La peor forma de avaricia quizás no sea la financiera, ni la de cosas materiales o físicas, sino la espiritual. Es cuando retenemos aquello que fue derramado sobre nosotros para ser compartido. Cuando Dios nos llena con el agua de la vida, pero decidimos no dejarla fluir. Colocamos barreras. Inventamos excusas. Nos escondemos detrás de las dificultades, como si fueran justificaciones para no obedecer.
Y mientras tanto… Lo que debía brotar, se estanca. Lo que debía fluir de forma natural, se seca. Lo que debía alcanzar a otros, muere en nosotros.
La avaricia espiritual es silenciosa. Nos convence de que estamos esperando el «momento adecuado», cuando en realidad solo estamos reteniendo lo que ya deberíamos haber entregado hace mucho tiempo.
Dios nos da, no para que seamos depósitos, sino canales.
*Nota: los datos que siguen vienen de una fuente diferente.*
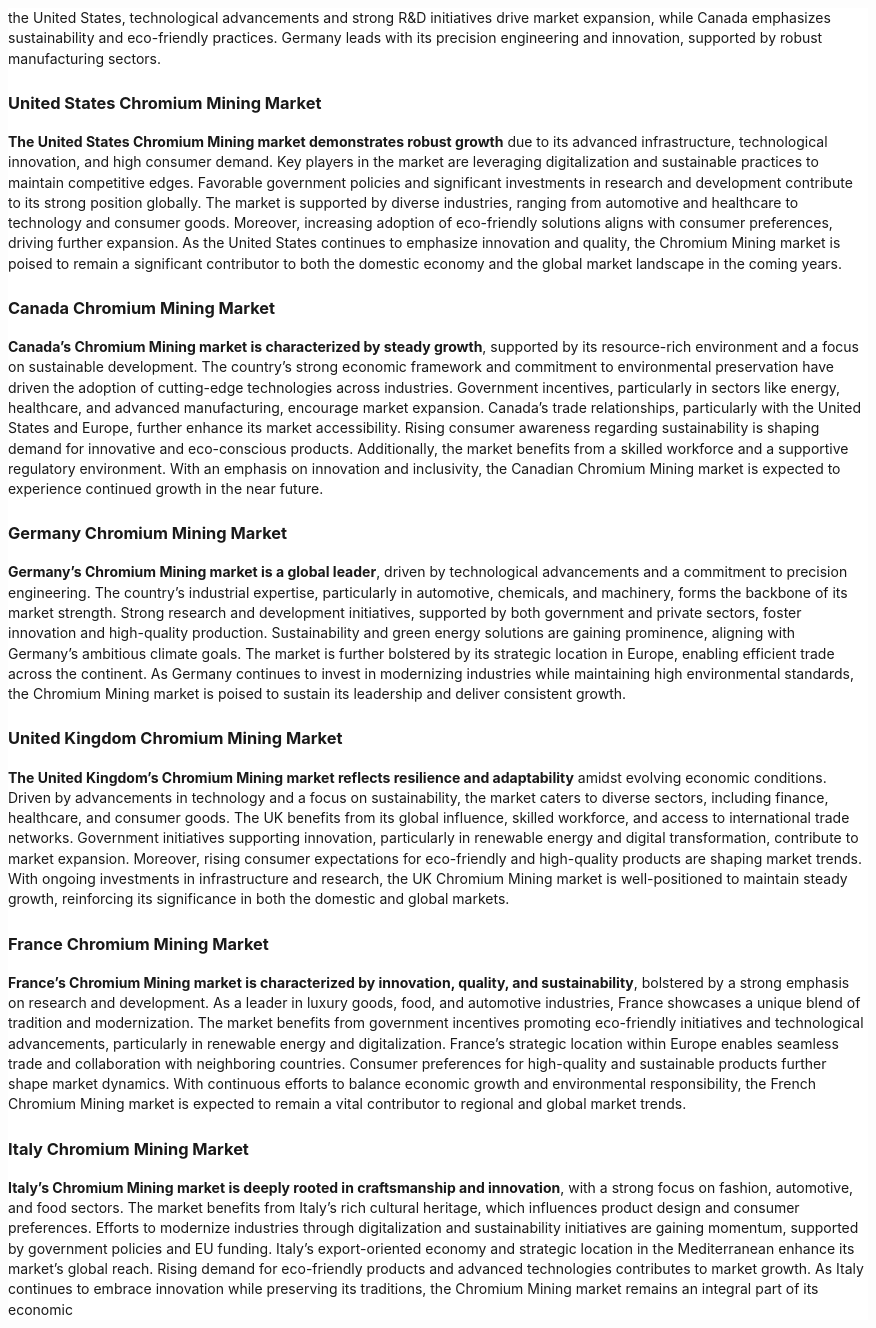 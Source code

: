 the United States, technological advancements and strong R&amp;D initiatives drive market expansion, while Canada emphasizes sustainability and eco-friendly practices. Germany leads with its precision engineering and innovation, supported by robust manufacturing sectors.</span></em></p></blockquote><h3><strong>United States Chromium Mining Market</strong></h3><p><strong>The United States Chromium Mining market demonstrates robust growth</strong> due to its advanced infrastructure, technological innovation, and high consumer demand. Key players in the market are leveraging digitalization and sustainable practices to maintain competitive edges. Favorable government policies and significant investments in research and development contribute to its strong position globally. The market is supported by diverse industries, ranging from automotive and healthcare to technology and consumer goods. Moreover, increasing adoption of eco-friendly solutions aligns with consumer preferences, driving further expansion. As the United States continues to emphasize innovation and quality, the Chromium Mining market is poised to remain a significant contributor to both the domestic economy and the global market landscape in the coming years.</p><h3><strong>Canada Chromium Mining Market</strong></h3><p><strong>Canada&rsquo;s Chromium Mining market is characterized by steady growth</strong>, supported by its resource-rich environment and a focus on sustainable development. The country&rsquo;s strong economic framework and commitment to environmental preservation have driven the adoption of cutting-edge technologies across industries. Government incentives, particularly in sectors like energy, healthcare, and advanced manufacturing, encourage market expansion. Canada&rsquo;s trade relationships, particularly with the United States and Europe, further enhance its market accessibility. Rising consumer awareness regarding sustainability is shaping demand for innovative and eco-conscious products. Additionally, the market benefits from a skilled workforce and a supportive regulatory environment. With an emphasis on innovation and inclusivity, the Canadian Chromium Mining market is expected to experience continued growth in the near future.</p><h3><strong>Germany Chromium Mining Market</strong></h3><p><strong>Germany&rsquo;s Chromium Mining market is a global leader</strong>, driven by technological advancements and a commitment to precision engineering. The country&rsquo;s industrial expertise, particularly in automotive, chemicals, and machinery, forms the backbone of its market strength. Strong research and development initiatives, supported by both government and private sectors, foster innovation and high-quality production. Sustainability and green energy solutions are gaining prominence, aligning with Germany&rsquo;s ambitious climate goals. The market is further bolstered by its strategic location in Europe, enabling efficient trade across the continent. As Germany continues to invest in modernizing industries while maintaining high environmental standards, the Chromium Mining market is poised to sustain its leadership and deliver consistent growth.</p><h3><strong>United Kingdom Chromium Mining Market</strong></h3><p><strong>The United Kingdom&rsquo;s Chromium Mining market reflects resilience and adaptability</strong> amidst evolving economic conditions. Driven by advancements in technology and a focus on sustainability, the market caters to diverse sectors, including finance, healthcare, and consumer goods. The UK benefits from its global influence, skilled workforce, and access to international trade networks. Government initiatives supporting innovation, particularly in renewable energy and digital transformation, contribute to market expansion. Moreover, rising consumer expectations for eco-friendly and high-quality products are shaping market trends. With ongoing investments in infrastructure and research, the UK Chromium Mining market is well-positioned to maintain steady growth, reinforcing its significance in both the domestic and global markets.</p><h3><strong>France Chromium Mining Market</strong></h3><p><strong>France&rsquo;s Chromium Mining market is characterized by innovation, quality, and sustainability</strong>, bolstered by a strong emphasis on research and development. As a leader in luxury goods, food, and automotive industries, France showcases a unique blend of tradition and modernization. The market benefits from government incentives promoting eco-friendly initiatives and technological advancements, particularly in renewable energy and digitalization. France&rsquo;s strategic location within Europe enables seamless trade and collaboration with neighboring countries. Consumer preferences for high-quality and sustainable products further shape market dynamics. With continuous efforts to balance economic growth and environmental responsibility, the French Chromium Mining market is expected to remain a vital contributor to regional and global market trends.</p><h3><strong>Italy Chromium Mining Market</strong></h3><p><strong>Italy&rsquo;s Chromium Mining market is deeply rooted in craftsmanship and innovation</strong>, with a strong focus on fashion, automotive, and food sectors. The market benefits from Italy&rsquo;s rich cultural heritage, which influences product design and consumer preferences. Efforts to modernize industries through digitalization and sustainability initiatives are gaining momentum, supported by government policies and EU funding. Italy&rsquo;s export-oriented economy and strategic location in the Mediterranean enhance its market&rsquo;s global reach. Rising demand for eco-friendly products and advanced technologies contributes to market growth. As Italy continues to embrace innovation while preserving its traditions, the Chromium Mining market remains an integral part of its economic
Mientras que un depósito de agua solo almacena lo que recibe (retiene), el canal de agua transporta lo que recibe de un lugar a otro (dona, fluye).
Como se ha dicho: «Cuanto más retenemos, menos tenemos. Y cuanto más damos, más recibimos».
«Hay quien reparte, y le es añadido más, y hay quien retiene lo que es justo, solo para venir a menos.» (Proverbios 11:24).
Quizás por eso muchos están vacíos de Dios y llenos de tantas otras cosas… Porque eligieron retener. Porque se aferraron a lo que debía ser entregado.
La verdad es que quien no reparte lo que recibe, en algún momento deja de recibir. No porque Dios sea malo… Sino porque la fuente solo permanece donde hay desagüe.
Que tengamos la sensibilidad y el valor de no retener aquello que Dios nos dio para entregar.